Thanks everyone for the additional comments. The white breast is always a challenge, because it is very white, and it gets reflections off the water to make it even brighter. If I expose strictly for the breast, even in fairly low light levels like here, the remainder of the image will be 2-3 stops underexposed, sometimes more. I am constantly changing my settings to try and hit the best compromise. Can't go just by blinkies on the histogram, because often it look good there, but the rest of the image (besides the whites) will be so dark as to be unusable. Just one of the joys of loon photography!

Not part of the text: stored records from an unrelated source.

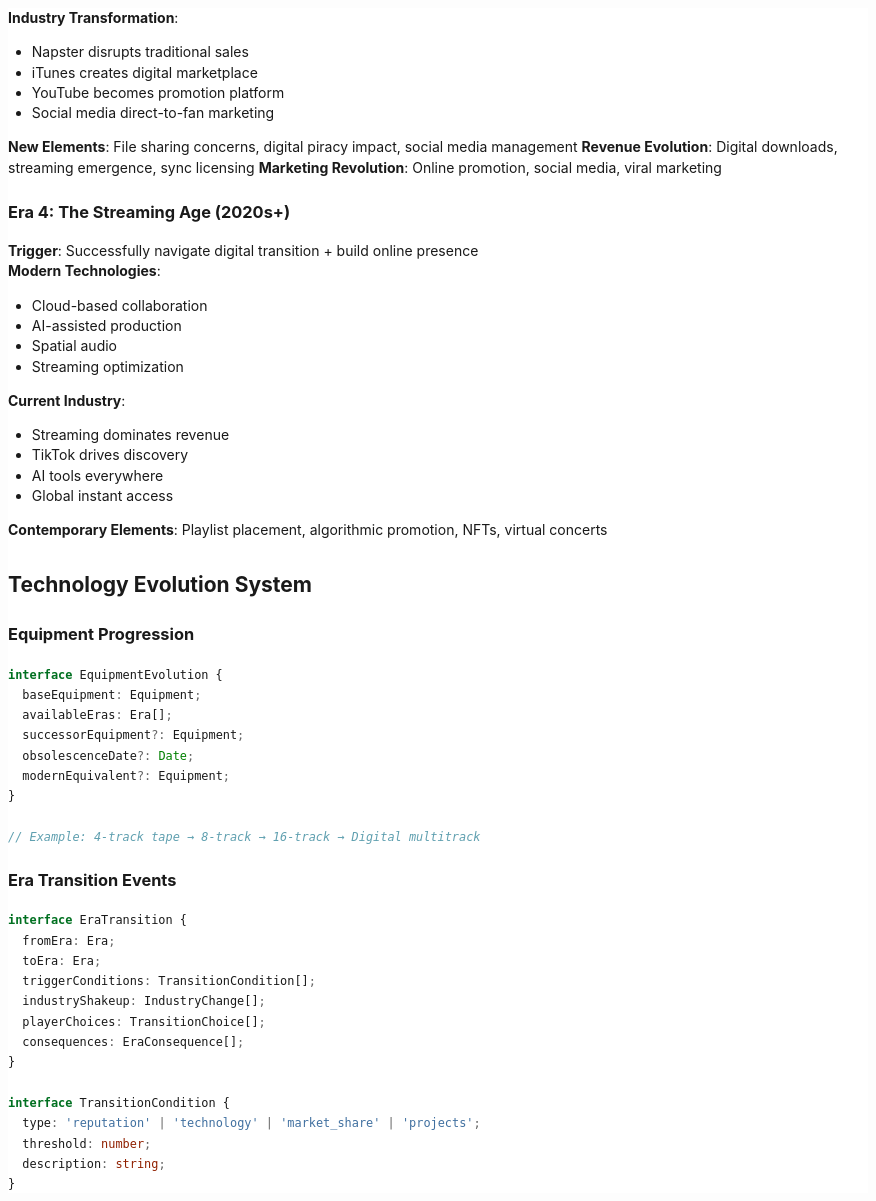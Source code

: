 **Industry Transformation**:
- Napster disrupts traditional sales
- iTunes creates digital marketplace
- YouTube becomes promotion platform
- Social media direct-to-fan marketing

**New Elements**: File sharing concerns, digital piracy impact, social media management
**Revenue Evolution**: Digital downloads, streaming emergence, sync licensing
**Marketing Revolution**: Online promotion, social media, viral marketing

### Era 4: The Streaming Age (2020s+)
**Trigger**: Successfully navigate digital transition + build online presence  
**Modern Technologies**:
- Cloud-based collaboration
- AI-assisted production
- Spatial audio
- Streaming optimization

**Current Industry**:
- Streaming dominates revenue
- TikTok drives discovery
- AI tools everywhere
- Global instant access

**Contemporary Elements**: Playlist placement, algorithmic promotion, NFTs, virtual concerts

## Technology Evolution System

### Equipment Progression
```typescript
interface EquipmentEvolution {
  baseEquipment: Equipment;
  availableEras: Era[];
  successorEquipment?: Equipment;
  obsolescenceDate?: Date;
  modernEquivalent?: Equipment;
}

// Example: 4-track tape → 8-track → 16-track → Digital multitrack
```

### Era Transition Events
```typescript
interface EraTransition {
  fromEra: Era;
  toEra: Era;
  triggerConditions: TransitionCondition[];
  industryShakeup: IndustryChange[];
  playerChoices: TransitionChoice[];
  consequences: EraConsequence[];
}

interface TransitionCondition {
  type: 'reputation' | 'technology' | 'market_share' | 'projects';
  threshold: number;
  description: string;
}
```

Ofer - at 1/320s, as in this picture, unless the loons are really in a hurry, I would say 60% of the shots are sharp, no visible motion induced blur. My little boat is a jon boat, which means perfectly flat bottom, it is fairly wide so more stable, I sit on the floor to lower my center of gravity, the camera is mounted on a pedestal, I have VR on, I work at long lens technique. Loons are very smooth swimmers, they really glide with little jerky motion generally, which helps too. I use an electric trolling motor, so very little vibration, if generally switch it off before shooting. Some days I am smoother than others
Cheers
Randy
Because of the problems with dynamic range I mentioned, you tend to shoot very early in AM and well into twilight, so I am almost always on the ragged edge of shutter speed.